◆ Saved data entries:
++++++++

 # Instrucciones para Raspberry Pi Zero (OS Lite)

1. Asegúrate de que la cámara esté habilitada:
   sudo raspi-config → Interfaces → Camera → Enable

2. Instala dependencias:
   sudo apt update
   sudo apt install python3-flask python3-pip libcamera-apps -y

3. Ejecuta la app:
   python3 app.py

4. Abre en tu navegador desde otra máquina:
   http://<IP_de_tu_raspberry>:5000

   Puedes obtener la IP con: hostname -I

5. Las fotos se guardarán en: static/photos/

++++++++

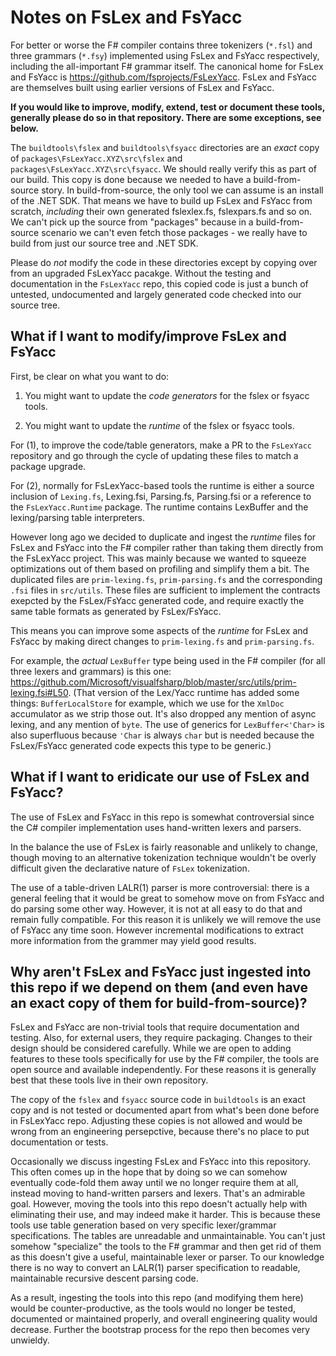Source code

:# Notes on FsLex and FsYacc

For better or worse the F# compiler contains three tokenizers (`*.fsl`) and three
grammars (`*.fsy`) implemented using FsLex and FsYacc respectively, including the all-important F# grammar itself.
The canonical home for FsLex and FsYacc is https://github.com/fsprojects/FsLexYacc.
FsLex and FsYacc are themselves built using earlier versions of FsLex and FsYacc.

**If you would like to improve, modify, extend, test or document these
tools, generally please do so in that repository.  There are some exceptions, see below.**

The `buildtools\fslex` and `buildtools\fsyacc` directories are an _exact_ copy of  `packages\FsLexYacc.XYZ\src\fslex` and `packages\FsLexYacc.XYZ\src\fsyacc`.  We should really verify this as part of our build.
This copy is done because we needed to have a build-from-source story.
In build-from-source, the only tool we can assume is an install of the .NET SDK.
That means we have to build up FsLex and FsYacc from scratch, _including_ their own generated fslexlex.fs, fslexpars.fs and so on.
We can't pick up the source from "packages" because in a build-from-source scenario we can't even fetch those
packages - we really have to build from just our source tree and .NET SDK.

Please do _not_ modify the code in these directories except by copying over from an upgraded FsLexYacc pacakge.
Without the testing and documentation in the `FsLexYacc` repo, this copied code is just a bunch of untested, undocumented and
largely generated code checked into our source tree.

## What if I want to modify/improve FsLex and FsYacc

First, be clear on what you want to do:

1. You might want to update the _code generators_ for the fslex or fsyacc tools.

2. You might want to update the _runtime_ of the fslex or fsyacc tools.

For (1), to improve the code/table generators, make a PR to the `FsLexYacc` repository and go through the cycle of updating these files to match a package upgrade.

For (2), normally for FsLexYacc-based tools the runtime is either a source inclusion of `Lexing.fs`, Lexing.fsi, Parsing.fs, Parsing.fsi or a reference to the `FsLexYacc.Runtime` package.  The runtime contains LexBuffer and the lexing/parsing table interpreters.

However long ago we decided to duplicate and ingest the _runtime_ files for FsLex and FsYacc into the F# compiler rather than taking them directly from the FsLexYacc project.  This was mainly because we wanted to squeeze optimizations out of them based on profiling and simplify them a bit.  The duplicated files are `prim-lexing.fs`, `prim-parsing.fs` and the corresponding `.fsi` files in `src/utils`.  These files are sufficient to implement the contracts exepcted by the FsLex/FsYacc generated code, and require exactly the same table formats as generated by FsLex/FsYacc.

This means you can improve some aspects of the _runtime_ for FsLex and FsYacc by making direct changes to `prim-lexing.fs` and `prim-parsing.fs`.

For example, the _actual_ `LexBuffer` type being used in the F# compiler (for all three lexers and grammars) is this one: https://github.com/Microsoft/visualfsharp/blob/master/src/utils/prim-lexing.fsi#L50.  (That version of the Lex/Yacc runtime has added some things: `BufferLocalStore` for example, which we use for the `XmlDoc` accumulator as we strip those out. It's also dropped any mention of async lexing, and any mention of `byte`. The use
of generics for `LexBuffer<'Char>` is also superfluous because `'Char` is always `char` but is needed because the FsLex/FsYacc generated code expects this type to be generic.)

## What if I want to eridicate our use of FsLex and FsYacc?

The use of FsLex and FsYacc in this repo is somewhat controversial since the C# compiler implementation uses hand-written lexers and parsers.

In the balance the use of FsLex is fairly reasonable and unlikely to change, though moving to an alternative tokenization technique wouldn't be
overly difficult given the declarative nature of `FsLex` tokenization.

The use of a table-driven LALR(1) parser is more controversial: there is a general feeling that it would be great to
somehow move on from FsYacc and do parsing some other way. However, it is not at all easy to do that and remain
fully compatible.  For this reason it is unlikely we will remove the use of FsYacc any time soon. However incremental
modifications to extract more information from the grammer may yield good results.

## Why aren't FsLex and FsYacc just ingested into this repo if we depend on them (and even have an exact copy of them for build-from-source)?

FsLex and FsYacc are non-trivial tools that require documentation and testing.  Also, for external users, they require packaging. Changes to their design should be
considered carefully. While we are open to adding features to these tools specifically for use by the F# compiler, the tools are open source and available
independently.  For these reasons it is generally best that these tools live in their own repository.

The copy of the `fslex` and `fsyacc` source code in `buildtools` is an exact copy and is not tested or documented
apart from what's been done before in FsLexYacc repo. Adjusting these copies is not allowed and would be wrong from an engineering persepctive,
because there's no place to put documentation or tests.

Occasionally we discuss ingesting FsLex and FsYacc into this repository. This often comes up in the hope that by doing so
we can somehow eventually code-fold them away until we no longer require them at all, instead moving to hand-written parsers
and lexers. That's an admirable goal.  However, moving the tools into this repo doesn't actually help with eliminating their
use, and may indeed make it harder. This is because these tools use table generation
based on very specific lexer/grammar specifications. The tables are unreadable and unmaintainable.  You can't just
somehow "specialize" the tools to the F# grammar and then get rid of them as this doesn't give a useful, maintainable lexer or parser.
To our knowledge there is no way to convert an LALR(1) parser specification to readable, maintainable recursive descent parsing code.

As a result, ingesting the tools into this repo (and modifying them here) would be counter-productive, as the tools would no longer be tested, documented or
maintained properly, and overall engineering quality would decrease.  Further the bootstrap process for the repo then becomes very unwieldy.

++++++++

◆ Task to complete: A single number is required: the count of lines in the data above that include the word "ingesting".

◆ Answer below: 2